Ffynone House School is the first school in Wales and only the second in the UK to receive training by The Missing Maps project. Our ‘Missing Maps Mentor’, Alisha Hemani (pictured above with brother Mohammed and sister Malika), explains what the project is all about:
Who runs the Missing Maps project?
Missing Maps is a project run in part by the renowned charity Medicine Sans Frontiers. MSF is also known as ‘doctors without borders.’ It is a non-profit organisation of French origin, best known for its projects in conflict zones and in countries affected by endemic diseases. MSF are normally the first to bring aid and reach the people suffering most in the world.
What is it?
Many people think that the whole world has been mapped out, however this is not true! We have satellite images of everything, but there are vast areas of land that are not mapped at all. We take our ‘sat navs’ and Google Maps for granted and yet there are whole towns and villages in the world who do not even appear on a basic map.
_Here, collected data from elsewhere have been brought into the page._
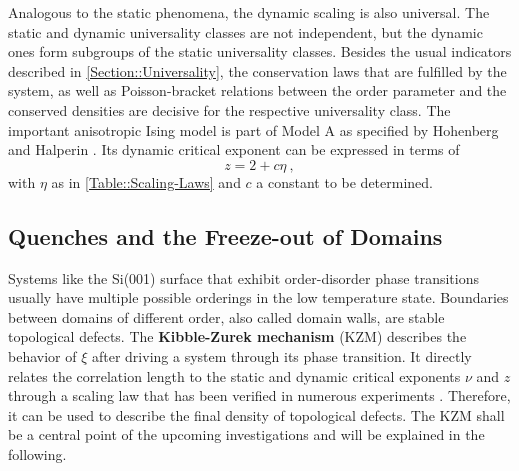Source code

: 	Analogous to the static phenomena, the dynamic scaling is also universal. The static and dynamic universality classes are not independent, but the dynamic ones form subgroups of the static universality classes. Besides the usual indicators described in \autoref{Section::Universality}, the conservation laws that are fulfilled by the system, as well as Poisson-bracket relations between the order parameter and the conserved densities are decisive for the respective universality class. The important anisotropic Ising model is part of Model A as specified by Hohenberg and Halperin \cite{hohenberg1977theory}. Its dynamic critical exponent can be expressed in terms of
	\begin{equation} \label{Eq::Model-A-z}
		z =	2 + c \eta ~,
	\end{equation}
	with $\eta$ as in \autoref{Table::Scaling-Laws} and $c$ a constant to be determined.
	\subsection{Quenches and the Freeze-out of Domains} \label{Section::Quenches}
	Systems like the Si(001) surface that exhibit order-disorder phase transitions usually have multiple possible orderings in the low temperature state. Boundaries between domains of different order, also called domain walls, are stable topological defects. The \textbf{Kibble-Zurek mechanism} (KZM) \cite{kibble1976topology, zurek1985cosmological, zurek1996cosmological} describes the behavior of $\xi$ after driving a system through its phase transition. It directly relates the correlation length to the static and dynamic critical exponents $\nu$ and $z$ through a scaling law that has been verified in numerous experiments \cite{ruutu1996vortex, ulm2013observation, pyka2013topological}. Therefore, it can be used to describe the final density of topological defects. The KZM shall be a central point of the upcoming investigations and will be explained in the following. \\
	
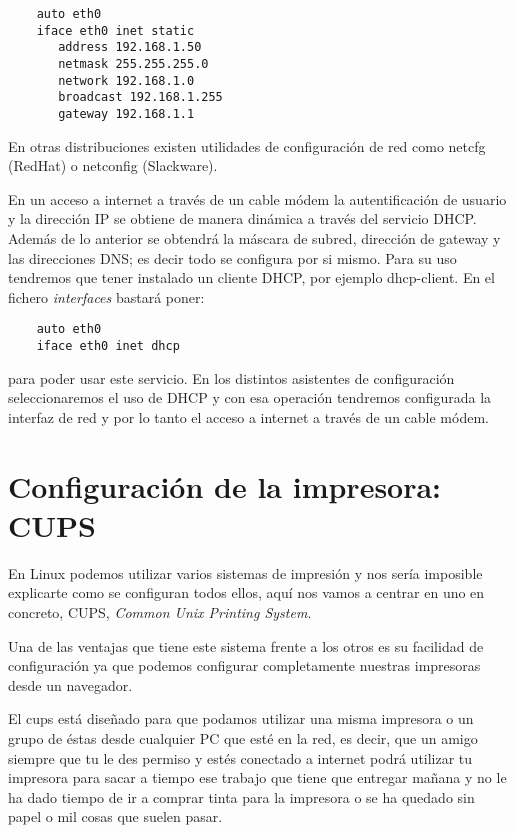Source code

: \begin{verbatim}
	auto eth0
	iface eth0 inet static
	   address 192.168.1.50
	   netmask 255.255.255.0
	   network 192.168.1.0
	   broadcast 192.168.1.255
	   gateway 192.168.1.1
\end{verbatim}

En  otras distribuciones  existen utilidades  de configuración  de red
como netcfg (RedHat) o netconfig (Slackware).

En un acceso a internet a  través de un cable módem la autentificación
de usuario  y la dirección IP  se obtiene de manera  dinámica a través
del servicio  DHCP. Además de  lo anterior  se obtendrá la  máscara de
subred, dirección de  gateway y las direcciones DNS; es  decir todo se
configura por si  mismo. Para su uso tendremos que  tener instalado un
cliente DHCP, por ejemplo dhcp-client.  En el fichero {\em interfaces}
bastará poner:

\begin{verbatim}
	auto eth0
	iface eth0 inet dhcp
\end{verbatim}

para  poder  usar  este  servicio.  En  los  distintos  asistentes  de
configuración  seleccionaremos el  uso  de DHCP  y  con esa  operación
tendremos configurada  la interfaz de red  y por lo tanto  el acceso a
internet a través de un cable módem.


\section{Configuración de la impresora: CUPS}

En Linux  podemos utilizar  varios sistemas de  impresión y  nos sería
imposible explicarte como se configuran  todos ellos, aquí nos vamos a
centrar en uno en concreto, CUPS, {\em Common Unix Printing System}.

Una de las  ventajas que tiene este  sistema frente a los  otros es su
facilidad  de configuración  ya que  podemos configurar  completamente
nuestras impresoras desde un navegador.

El cups está diseñado para que  podamos utilizar una misma impresora o
un grupo de éstas desde cualquier PC que esté en la red, es decir, que
un amigo  siempre que tu le  des permiso y estés  conectado a internet
podrá utilizar tu impresora para sacar  a tiempo ese trabajo que tiene
que entregar mañana y no le ha  dado tiempo de ir a comprar tinta para
la impresora o se ha quedado sin papel o mil cosas que suelen pasar.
The purpose of the Missing Maps Project is to create maps for places that need them the most. When a poor country has lots of conflict going on and many people are injured, doctors and paramedics need to get to those in need quickly and take them to local hospitals. However, this is not an easy task when there are no maps to follow to get to these places or any indication of the size or nature of the affected settlements.
How does it work?
Missing Maps uses a software called ‘Open Street Map,’ this is accessible to everyone. You will be given a place in crisis that needs maps urgently and you can then look at
satellite images and mark out any building, rivers, roads etc. Validators will then check if you have marked things correctly. After that, field researchers will go out to these countries and finalise your maps. These maps will then be ready if any disaster strikes.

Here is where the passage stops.